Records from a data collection
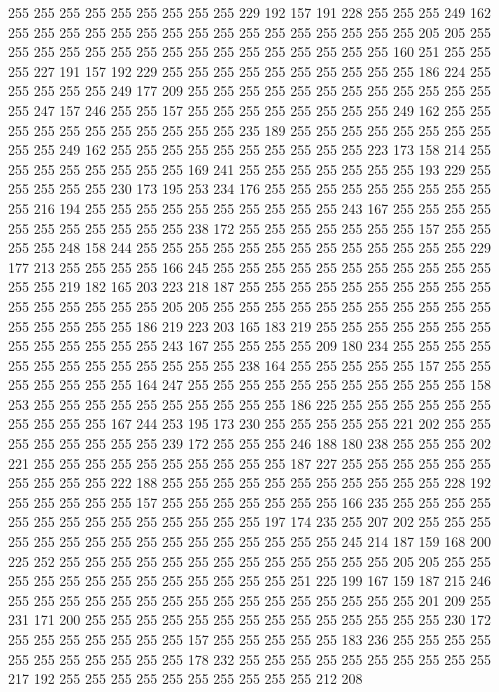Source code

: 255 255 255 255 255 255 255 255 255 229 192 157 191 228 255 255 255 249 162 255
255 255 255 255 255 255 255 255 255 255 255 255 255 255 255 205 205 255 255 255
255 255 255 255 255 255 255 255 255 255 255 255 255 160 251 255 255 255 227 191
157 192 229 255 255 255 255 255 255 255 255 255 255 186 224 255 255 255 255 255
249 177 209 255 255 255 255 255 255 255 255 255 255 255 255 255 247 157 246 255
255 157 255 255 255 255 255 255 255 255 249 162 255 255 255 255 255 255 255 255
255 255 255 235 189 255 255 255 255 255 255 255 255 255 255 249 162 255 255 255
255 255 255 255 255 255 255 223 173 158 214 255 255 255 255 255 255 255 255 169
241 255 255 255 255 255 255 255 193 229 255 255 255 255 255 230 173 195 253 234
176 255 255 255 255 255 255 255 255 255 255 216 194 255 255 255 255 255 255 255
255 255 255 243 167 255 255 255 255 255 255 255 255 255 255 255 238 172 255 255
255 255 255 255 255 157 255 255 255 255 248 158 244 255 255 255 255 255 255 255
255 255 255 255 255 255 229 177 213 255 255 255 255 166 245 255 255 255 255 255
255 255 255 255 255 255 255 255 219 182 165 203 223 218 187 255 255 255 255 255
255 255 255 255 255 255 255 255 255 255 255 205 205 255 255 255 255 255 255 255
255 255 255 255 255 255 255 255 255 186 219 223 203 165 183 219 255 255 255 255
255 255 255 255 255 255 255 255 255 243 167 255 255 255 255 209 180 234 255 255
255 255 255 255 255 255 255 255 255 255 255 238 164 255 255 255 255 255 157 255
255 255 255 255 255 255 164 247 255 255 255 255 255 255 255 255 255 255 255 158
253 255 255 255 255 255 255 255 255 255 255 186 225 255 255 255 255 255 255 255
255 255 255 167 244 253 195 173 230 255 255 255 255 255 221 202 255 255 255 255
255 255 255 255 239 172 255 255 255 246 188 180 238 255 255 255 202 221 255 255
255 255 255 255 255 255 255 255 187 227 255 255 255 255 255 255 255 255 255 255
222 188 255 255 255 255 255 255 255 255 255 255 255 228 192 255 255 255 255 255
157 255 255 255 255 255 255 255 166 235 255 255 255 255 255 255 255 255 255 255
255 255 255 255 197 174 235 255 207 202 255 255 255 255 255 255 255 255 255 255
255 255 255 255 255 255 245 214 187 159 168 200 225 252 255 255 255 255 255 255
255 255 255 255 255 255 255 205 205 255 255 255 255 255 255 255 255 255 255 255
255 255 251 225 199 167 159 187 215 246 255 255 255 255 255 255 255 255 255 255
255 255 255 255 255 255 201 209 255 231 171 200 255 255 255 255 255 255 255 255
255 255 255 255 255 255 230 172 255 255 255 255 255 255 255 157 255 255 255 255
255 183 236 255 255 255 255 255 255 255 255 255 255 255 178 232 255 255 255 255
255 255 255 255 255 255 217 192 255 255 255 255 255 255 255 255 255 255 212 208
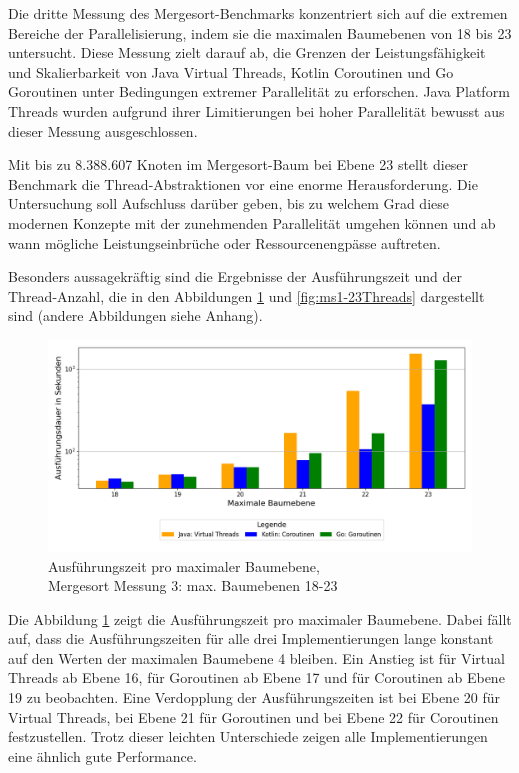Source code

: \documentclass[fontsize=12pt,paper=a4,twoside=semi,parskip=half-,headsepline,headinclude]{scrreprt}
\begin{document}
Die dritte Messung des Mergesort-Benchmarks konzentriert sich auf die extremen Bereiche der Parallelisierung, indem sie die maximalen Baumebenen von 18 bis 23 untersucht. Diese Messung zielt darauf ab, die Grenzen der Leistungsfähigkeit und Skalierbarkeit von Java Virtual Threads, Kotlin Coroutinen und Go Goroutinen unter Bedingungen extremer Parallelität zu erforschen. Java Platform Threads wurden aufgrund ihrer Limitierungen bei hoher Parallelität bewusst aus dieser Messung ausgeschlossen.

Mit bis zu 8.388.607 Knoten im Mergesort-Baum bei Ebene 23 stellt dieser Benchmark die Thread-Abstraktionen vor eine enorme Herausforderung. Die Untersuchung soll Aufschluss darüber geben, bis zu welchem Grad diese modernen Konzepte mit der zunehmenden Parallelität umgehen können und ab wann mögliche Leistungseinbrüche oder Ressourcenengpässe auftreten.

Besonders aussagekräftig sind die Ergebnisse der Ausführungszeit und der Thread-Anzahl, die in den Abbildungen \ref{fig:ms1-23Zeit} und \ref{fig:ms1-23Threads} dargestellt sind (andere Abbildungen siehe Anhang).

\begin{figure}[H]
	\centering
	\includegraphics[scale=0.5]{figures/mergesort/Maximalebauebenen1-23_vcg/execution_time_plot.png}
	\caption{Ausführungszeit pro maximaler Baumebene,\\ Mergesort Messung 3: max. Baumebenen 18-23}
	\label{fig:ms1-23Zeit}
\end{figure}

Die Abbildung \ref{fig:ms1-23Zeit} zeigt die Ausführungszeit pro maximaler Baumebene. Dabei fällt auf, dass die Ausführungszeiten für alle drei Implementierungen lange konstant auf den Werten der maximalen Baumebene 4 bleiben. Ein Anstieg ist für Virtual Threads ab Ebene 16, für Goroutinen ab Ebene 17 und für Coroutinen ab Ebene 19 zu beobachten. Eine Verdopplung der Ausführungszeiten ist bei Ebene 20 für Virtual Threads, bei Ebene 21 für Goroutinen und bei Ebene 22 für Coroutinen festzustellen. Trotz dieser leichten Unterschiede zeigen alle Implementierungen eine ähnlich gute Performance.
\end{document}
==
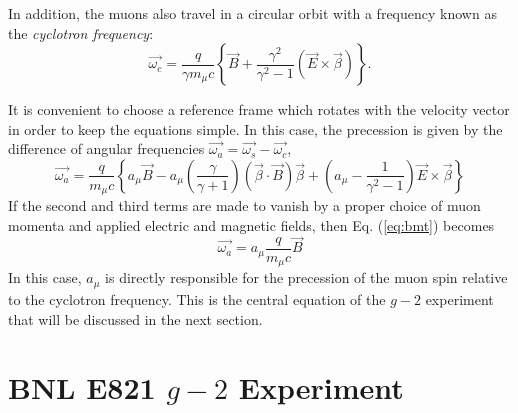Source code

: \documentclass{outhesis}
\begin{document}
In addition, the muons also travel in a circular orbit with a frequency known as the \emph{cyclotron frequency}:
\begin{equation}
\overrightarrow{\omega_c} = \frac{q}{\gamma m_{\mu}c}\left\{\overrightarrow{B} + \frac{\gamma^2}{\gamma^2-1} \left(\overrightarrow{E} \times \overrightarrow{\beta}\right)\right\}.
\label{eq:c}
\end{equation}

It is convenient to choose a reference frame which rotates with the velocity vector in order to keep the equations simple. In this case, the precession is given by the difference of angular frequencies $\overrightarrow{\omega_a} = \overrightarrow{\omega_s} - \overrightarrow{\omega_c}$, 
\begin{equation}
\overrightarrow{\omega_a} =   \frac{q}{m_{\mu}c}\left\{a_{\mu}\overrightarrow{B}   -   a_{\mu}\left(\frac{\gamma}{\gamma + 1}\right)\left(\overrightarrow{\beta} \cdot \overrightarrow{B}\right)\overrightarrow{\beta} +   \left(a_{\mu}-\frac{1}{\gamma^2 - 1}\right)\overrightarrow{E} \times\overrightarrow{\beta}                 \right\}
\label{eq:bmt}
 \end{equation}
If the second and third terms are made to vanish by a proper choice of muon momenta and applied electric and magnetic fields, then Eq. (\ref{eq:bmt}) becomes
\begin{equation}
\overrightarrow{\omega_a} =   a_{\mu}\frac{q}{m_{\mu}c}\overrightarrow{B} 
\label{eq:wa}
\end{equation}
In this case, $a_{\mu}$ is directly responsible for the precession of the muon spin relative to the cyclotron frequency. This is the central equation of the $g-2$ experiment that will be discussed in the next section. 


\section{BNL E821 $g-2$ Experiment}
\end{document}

> [Instructions for the task]
In the records above, which lines hold the string "frequency"? Copy each one.

> [Exercise solution]
In addition, the muons also travel in a circular orbit with a frequency known as the \emph{cyclotron frequency}:
In this case, $a_{\mu}$ is directly responsible for the precession of the muon spin relative to the cyclotron frequency. This is the central equation of the $g-2$ experiment that will be discussed in the next section. 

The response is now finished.